Dataset entries ::
──────────
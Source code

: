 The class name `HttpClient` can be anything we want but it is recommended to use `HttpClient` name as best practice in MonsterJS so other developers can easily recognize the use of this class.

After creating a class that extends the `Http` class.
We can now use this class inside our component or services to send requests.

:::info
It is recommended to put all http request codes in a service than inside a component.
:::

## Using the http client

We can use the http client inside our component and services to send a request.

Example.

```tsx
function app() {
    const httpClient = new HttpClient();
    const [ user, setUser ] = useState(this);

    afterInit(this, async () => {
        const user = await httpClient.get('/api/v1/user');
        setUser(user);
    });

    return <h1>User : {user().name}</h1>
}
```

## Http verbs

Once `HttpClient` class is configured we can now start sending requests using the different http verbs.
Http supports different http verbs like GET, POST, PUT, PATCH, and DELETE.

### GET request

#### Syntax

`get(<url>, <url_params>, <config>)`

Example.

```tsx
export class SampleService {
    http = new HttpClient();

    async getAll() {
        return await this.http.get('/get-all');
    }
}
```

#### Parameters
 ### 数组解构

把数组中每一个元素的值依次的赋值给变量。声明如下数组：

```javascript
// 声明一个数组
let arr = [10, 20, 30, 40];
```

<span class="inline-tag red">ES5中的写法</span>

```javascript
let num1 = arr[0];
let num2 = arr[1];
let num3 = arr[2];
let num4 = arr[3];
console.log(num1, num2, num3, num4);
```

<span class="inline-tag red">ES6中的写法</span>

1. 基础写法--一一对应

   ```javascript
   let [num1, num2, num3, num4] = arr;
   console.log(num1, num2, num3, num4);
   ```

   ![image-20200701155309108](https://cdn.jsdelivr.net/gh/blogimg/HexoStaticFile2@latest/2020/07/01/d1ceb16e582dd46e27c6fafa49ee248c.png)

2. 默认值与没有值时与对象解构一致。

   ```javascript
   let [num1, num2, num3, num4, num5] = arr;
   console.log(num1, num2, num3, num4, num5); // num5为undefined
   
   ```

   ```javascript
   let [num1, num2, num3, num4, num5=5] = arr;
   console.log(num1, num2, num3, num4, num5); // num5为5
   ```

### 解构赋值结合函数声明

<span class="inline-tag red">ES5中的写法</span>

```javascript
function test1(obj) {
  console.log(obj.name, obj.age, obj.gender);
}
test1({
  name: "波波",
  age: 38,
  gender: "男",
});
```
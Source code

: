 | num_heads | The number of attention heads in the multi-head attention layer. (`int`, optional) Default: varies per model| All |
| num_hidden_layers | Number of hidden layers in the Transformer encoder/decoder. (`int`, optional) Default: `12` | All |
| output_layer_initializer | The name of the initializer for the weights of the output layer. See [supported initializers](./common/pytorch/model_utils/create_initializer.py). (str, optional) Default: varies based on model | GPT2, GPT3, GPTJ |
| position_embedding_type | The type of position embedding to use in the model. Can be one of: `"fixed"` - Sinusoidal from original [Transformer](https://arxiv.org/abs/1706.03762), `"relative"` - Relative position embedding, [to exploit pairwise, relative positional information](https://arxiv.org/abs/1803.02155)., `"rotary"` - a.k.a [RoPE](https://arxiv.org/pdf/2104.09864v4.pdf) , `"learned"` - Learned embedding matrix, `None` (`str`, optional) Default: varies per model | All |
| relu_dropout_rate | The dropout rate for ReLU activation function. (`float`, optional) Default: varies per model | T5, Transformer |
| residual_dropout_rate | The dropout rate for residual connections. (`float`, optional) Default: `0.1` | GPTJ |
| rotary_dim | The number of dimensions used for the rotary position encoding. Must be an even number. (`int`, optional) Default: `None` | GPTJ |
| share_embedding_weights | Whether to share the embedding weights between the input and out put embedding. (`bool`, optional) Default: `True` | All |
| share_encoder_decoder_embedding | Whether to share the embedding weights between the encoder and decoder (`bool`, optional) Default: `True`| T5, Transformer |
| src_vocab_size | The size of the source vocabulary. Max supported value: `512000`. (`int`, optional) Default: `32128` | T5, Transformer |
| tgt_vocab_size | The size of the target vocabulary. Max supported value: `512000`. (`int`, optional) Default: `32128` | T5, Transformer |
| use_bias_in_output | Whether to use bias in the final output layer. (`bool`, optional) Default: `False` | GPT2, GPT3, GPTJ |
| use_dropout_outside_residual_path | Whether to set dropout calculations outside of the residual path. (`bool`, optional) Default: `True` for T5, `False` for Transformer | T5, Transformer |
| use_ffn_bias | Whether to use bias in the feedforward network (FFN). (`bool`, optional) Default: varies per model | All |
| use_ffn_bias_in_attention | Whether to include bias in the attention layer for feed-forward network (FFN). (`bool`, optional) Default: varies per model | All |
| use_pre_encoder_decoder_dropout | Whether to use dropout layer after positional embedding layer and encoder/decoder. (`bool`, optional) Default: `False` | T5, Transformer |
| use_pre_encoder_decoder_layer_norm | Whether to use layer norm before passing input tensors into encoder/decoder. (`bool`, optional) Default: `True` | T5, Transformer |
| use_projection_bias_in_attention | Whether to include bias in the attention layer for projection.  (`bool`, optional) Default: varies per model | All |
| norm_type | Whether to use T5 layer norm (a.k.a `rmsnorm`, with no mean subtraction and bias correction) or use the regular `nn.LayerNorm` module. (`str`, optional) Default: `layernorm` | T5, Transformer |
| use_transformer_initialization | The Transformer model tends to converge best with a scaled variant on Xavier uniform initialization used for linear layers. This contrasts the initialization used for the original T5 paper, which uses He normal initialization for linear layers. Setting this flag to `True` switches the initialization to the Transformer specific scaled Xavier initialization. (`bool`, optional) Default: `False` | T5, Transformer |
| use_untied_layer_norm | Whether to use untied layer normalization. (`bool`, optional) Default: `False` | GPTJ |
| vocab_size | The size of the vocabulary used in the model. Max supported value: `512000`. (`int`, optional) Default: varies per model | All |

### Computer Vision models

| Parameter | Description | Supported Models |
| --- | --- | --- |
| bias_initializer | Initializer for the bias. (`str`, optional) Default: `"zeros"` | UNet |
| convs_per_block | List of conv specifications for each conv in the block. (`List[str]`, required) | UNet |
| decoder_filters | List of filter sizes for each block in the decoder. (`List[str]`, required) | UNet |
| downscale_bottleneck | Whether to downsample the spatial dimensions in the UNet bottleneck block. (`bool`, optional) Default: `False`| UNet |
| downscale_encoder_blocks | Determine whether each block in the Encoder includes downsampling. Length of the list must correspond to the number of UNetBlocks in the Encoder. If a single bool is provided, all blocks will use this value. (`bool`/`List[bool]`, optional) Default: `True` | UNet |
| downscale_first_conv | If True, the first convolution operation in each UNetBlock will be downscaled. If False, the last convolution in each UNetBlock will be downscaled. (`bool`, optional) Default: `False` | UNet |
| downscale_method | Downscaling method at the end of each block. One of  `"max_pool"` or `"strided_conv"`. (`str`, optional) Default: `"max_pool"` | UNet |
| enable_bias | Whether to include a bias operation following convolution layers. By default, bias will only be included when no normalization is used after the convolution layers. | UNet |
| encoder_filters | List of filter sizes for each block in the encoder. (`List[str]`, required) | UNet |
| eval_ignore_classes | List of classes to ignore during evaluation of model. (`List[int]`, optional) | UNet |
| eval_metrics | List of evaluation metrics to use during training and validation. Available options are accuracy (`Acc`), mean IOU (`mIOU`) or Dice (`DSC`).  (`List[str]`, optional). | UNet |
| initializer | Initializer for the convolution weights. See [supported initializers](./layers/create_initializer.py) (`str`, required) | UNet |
──────────
Problem to solve :: Reprint the data above from the opening line to the line holding "## Http verbs", inclusive, and nothing else.

Response to this task ::
Source code

: The class name `HttpClient` can be anything we want but it is recommended to use `HttpClient` name as best practice in MonsterJS so other developers can easily recognize the use of this class.

After creating a class that extends the `Http` class.
We can now use this class inside our component or services to send requests.

:::info
It is recommended to put all http request codes in a service than inside a component.
:::

## Using the http client

We can use the http client inside our component and services to send a request.

Example.

```tsx
function app() {
    const httpClient = new HttpClient();
    const [ user, setUser ] = useState(this);

    afterInit(this, async () => {
        const user = await httpClient.get('/api/v1/user');
        setUser(user);
    });

    return <h1>User : {user().name}</h1>
}
```

## Http verbs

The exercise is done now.